Pandas Categorical data not supported in plots of parallel coordinates

Just hoping to see if it might be possible to support categorical data in the fantastic parallel coordinates plot function.

I've uploaded an example script and dataset where the current code fails:

Archive.zip

Also, variable line widths that reflect frequency would also be highly appreciated. :)

Comment From: jreback

IIRC no other plot libraries have a similar function, @TomAugspurger

pull-requests are welcome

Comment From: TomAugspurger

This should be doable, @tantrev interested in submitting a pull request? We might even want to just convert class_column to a Categorical. That could simplify some of the code later on, e.g. here

Comment From: TomAugspurger

@tantrev can you explain a bit more about what you expected, as I think parallel_coordinates is handling categoricals correctly.

The second argument to parallel_coordinates should be the class column, which I think should be your categorical column, and the y axis will be the measurement (which is maybe 'Resistance' for you). So I would expect you to do

parallel_coordinates(df, 'ccle_primary_site', cols=['Resistance'])

Comment From: troglotit

@TomAugspurger Excuse me for intervening. I think OP wanted something like this graph but with categories on the y axis (i.e. several y-axis denomination).

Comment From: TomAugspurger

@troglotit I think you're right, thanks. @tantrev does this look correct?

In [33]: import pandas.util.testing as tm

In [34]: df = pd.concat([pd.Series(tm.makeCategoricalIndex(), name='d1'), pd.Series(tm.makeCategoricalIndex(), name='d2')], axis=1)

In [35]: df['v'] = np.linspace(0, 1, 10)

In [36]: parallel_coordinates(df, 'v', cols=['d1', 'd2'])

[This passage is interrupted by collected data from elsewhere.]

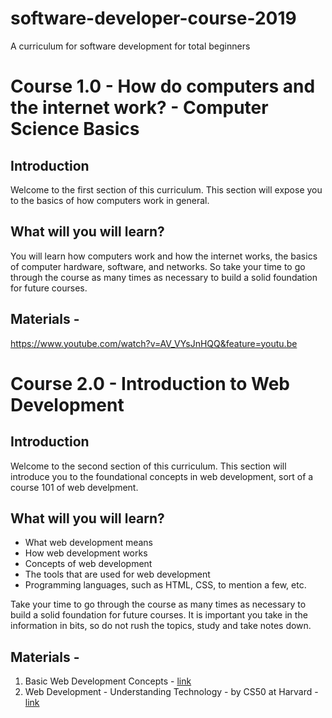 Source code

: # software-developer-course-2019
A curriculum for software development for total beginners

# Course 1.0 - How do computers and the internet work? - Computer Science Basics

## Introduction
Welcome to the first section of this curriculum. 
This section will expose you to the basics of how computers work in general. 

## What will you will learn?
You will learn how computers work and how the internet works, the basics of computer hardware, software, and networks.
So take your time to go through the course as many times as necessary to build a solid foundation for future courses.

## Materials - 
https://www.youtube.com/watch?v=AV_VYsJnHQQ&feature=youtu.be

# Course 2.0 - Introduction to Web Development

## Introduction
Welcome to the second section of this curriculum. 
This section will introduce you to the foundational concepts in web development, sort of a course 101 of web develpment.

## What will you will learn?
- What web development means
- How web development works
- Concepts of web development
- The tools that are used for web development
- Programming languages, such as HTML, CSS, to mention a few, etc.

 Take your time to go through the course as many times as necessary to build a solid foundation for future courses. 
 It is important you take in the information in bits, so do not rush the topics, study and take notes down.

## Materials - 
1. Basic Web Development Concepts - [link](https://www.youtube.com/watch?v=FXqTHsPaY0A "Link")
2. Web Development - Understanding Technology - by CS50 at Harvard - [link](https://www.youtube.com/watch?v=U6hkOAnFJxM "Link")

We could pretty easily take the codes of the categories as the position on the y axis. One issue here is how to handle unordered categories. My inclination is to raise with a ValueError rather than assume an ordering where it might not be appropriate.

Comment From: tantrev

Hello! Thank you for all of your sincere help and my apologies for the delay - I have been ridiculously swamped these past two weeks.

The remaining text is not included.